= Beginning of Section =
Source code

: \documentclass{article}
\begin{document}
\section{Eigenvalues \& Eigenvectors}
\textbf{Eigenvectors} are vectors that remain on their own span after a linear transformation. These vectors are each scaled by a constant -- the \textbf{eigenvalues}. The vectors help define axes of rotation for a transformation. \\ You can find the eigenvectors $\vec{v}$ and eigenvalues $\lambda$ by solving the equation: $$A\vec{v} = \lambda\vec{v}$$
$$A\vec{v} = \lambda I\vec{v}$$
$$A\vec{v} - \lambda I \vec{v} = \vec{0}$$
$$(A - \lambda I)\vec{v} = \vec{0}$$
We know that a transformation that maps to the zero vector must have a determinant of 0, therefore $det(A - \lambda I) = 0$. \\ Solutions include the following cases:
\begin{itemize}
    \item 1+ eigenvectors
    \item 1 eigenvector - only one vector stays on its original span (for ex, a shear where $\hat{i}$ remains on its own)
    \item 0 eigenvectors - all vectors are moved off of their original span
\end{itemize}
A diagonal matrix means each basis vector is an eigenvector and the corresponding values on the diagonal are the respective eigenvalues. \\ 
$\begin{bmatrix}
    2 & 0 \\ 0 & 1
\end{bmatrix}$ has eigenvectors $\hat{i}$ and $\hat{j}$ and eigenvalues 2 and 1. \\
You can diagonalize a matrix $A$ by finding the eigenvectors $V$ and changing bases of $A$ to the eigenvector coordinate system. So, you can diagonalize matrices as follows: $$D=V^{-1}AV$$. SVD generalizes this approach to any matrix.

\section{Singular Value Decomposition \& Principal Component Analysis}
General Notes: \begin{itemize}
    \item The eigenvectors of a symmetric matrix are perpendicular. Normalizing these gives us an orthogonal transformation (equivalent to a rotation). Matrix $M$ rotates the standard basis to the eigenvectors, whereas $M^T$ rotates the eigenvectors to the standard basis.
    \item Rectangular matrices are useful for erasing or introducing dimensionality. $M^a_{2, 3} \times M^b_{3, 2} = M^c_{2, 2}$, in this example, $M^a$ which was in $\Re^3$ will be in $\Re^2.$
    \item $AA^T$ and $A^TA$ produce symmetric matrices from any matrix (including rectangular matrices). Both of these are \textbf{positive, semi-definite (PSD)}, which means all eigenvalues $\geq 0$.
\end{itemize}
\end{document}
= End of Section =
What to produce.
Repeat, character for character, the lines of the material above from the line with "2 and 1. \\" through the line with "the standard basis.".

Written solution.
\end{bmatrix}$ has eigenvectors $\hat{i}$ and $\hat{j}$ and eigenvalues 2 and 1. \\
You can diagonalize a matrix $A$ by finding the eigenvectors $V$ and changing bases of $A$ to the eigenvector coordinate system. So, you can diagonalize matrices as follows: $$D=V^{-1}AV$$. SVD generalizes this approach to any matrix.

\section{Singular Value Decomposition \& Principal Component Analysis}
General Notes: \begin{itemize}
    \item The eigenvectors of a symmetric matrix are perpendicular. Normalizing these gives us an orthogonal transformation (equivalent to a rotation). Matrix $M$ rotates the standard basis to the eigenvectors, whereas $M^T$ rotates the eigenvectors to the standard basis.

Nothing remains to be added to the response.